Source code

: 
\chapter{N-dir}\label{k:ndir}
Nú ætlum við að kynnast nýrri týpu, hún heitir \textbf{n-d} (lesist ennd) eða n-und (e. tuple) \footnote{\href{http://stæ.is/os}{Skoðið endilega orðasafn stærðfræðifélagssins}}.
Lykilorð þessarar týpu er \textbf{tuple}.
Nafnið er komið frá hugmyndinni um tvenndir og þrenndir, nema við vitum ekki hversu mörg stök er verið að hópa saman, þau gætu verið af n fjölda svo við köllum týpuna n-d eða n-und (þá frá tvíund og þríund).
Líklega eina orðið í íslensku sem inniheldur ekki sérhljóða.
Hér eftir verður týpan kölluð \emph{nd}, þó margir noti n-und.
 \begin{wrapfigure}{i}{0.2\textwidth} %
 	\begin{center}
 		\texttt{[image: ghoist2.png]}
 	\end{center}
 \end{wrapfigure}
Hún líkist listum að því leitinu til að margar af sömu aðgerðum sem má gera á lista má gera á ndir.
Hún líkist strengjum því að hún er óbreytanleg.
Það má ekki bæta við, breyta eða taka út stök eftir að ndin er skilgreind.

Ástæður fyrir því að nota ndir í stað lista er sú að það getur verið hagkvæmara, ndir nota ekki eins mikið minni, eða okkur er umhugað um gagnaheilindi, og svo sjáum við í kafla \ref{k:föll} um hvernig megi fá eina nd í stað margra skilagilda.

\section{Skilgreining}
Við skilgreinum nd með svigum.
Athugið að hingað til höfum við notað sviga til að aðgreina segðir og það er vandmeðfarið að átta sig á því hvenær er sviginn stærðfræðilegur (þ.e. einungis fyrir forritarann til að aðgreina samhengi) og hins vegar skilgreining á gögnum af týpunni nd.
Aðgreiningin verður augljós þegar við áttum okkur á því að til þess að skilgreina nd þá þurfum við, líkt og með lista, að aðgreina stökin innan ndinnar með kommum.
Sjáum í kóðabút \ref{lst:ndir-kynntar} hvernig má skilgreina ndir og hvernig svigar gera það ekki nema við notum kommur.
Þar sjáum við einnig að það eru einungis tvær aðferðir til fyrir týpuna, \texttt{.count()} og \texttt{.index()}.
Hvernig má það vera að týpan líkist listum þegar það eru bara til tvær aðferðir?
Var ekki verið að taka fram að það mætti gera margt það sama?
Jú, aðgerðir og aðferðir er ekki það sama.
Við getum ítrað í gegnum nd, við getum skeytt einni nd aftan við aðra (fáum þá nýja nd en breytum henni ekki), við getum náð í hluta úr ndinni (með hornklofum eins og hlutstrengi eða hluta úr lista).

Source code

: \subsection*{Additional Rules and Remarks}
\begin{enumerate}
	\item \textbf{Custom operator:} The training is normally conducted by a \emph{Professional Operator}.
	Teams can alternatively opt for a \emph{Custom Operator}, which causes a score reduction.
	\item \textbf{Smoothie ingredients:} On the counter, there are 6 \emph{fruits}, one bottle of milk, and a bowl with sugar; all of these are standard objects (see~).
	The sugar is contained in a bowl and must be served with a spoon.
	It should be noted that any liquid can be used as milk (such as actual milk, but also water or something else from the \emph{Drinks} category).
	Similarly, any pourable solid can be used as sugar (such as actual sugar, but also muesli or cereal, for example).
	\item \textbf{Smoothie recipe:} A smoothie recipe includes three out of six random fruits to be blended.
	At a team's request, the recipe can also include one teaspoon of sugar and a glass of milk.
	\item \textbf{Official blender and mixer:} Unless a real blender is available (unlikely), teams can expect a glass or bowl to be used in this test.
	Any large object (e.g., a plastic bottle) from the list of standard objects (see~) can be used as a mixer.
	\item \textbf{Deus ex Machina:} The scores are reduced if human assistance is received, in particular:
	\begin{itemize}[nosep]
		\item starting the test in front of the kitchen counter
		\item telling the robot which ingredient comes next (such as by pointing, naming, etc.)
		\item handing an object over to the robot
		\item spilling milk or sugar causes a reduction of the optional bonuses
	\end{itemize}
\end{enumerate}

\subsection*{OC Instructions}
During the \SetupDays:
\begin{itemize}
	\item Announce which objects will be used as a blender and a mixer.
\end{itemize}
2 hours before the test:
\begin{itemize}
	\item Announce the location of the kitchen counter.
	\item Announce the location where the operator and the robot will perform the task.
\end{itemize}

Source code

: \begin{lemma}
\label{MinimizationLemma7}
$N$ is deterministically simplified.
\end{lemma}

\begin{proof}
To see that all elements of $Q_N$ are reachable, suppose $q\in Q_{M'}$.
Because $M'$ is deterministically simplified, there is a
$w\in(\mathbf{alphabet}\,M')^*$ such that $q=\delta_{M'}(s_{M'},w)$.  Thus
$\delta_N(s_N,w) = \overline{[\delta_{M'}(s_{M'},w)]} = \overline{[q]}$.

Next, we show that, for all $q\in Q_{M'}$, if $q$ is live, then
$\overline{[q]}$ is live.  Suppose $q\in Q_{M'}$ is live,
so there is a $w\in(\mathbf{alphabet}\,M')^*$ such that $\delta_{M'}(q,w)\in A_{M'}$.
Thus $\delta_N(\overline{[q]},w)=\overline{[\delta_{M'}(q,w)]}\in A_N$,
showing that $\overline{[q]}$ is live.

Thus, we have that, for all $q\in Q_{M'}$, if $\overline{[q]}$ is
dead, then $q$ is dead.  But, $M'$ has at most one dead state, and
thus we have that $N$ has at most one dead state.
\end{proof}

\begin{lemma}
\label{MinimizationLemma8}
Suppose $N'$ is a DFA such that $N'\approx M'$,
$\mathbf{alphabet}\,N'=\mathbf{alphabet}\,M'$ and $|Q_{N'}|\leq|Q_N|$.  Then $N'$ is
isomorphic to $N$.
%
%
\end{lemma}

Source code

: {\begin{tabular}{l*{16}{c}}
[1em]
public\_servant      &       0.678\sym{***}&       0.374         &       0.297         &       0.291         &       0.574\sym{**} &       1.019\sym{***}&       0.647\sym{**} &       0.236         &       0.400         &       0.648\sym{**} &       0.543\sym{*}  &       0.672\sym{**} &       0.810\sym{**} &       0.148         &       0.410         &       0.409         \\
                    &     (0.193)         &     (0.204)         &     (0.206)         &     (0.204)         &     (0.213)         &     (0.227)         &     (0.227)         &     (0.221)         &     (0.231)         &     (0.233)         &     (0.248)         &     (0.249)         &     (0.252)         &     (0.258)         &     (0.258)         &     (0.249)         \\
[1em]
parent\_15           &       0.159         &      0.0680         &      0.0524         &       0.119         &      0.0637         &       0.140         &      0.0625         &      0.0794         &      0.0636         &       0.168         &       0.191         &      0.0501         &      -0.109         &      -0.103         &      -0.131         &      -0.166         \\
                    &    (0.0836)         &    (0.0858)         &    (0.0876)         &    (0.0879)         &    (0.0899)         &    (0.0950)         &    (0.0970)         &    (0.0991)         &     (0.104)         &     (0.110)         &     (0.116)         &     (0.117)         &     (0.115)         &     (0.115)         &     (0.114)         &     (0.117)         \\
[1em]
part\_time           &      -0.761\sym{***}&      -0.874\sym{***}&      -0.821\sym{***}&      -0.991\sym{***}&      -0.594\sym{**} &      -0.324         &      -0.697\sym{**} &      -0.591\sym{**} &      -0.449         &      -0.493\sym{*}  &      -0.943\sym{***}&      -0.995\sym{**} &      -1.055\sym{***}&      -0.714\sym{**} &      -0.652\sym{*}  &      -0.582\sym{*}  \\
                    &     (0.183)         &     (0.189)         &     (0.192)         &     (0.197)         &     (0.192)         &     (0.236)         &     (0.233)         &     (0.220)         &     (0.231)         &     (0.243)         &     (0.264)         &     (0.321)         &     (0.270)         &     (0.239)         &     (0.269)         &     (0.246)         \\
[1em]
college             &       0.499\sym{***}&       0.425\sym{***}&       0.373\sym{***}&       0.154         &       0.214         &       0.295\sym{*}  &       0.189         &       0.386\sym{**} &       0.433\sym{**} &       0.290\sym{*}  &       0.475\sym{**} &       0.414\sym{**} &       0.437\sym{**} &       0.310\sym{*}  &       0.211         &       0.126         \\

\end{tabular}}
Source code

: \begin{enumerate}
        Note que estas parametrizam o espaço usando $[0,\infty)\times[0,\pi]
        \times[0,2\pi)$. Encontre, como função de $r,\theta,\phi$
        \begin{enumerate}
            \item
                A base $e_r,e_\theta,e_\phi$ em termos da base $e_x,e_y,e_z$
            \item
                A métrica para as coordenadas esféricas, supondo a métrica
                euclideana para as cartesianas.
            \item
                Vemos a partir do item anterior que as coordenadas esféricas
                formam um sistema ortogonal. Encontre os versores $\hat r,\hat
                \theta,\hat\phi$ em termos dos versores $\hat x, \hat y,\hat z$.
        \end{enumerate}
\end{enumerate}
■ ■ ■ ■ ■ ■ ■
### Required work
From the first line of the entries above to the line with "Það má ekki", please return every line exactly, keeping both ends.

### Response below
Source code

: 
\chapter{N-dir}\label{k:ndir}
Nú ætlum við að kynnast nýrri týpu, hún heitir \textbf{n-d} (lesist ennd) eða n-und (e. tuple) \footnote{\href{http://stæ.is/os}{Skoðið endilega orðasafn stærðfræðifélagssins}}.
Lykilorð þessarar týpu er \textbf{tuple}.
Nafnið er komið frá hugmyndinni um tvenndir og þrenndir, nema við vitum ekki hversu mörg stök er verið að hópa saman, þau gætu verið af n fjölda svo við köllum týpuna n-d eða n-und (þá frá tvíund og þríund).
Líklega eina orðið í íslensku sem inniheldur ekki sérhljóða.
Hér eftir verður týpan kölluð \emph{nd}, þó margir noti n-und.
 \begin{wrapfigure}{i}{0.2\textwidth} %
 	\begin{center}
 		\texttt{[image: ghoist2.png]}
 	\end{center}
 \end{wrapfigure}
Hún líkist listum að því leitinu til að margar af sömu aðgerðum sem má gera á lista má gera á ndir.
Hún líkist strengjum því að hún er óbreytanleg.
Það má ekki bæta við, breyta eða taka út stök eftir að ndin er skilgreind.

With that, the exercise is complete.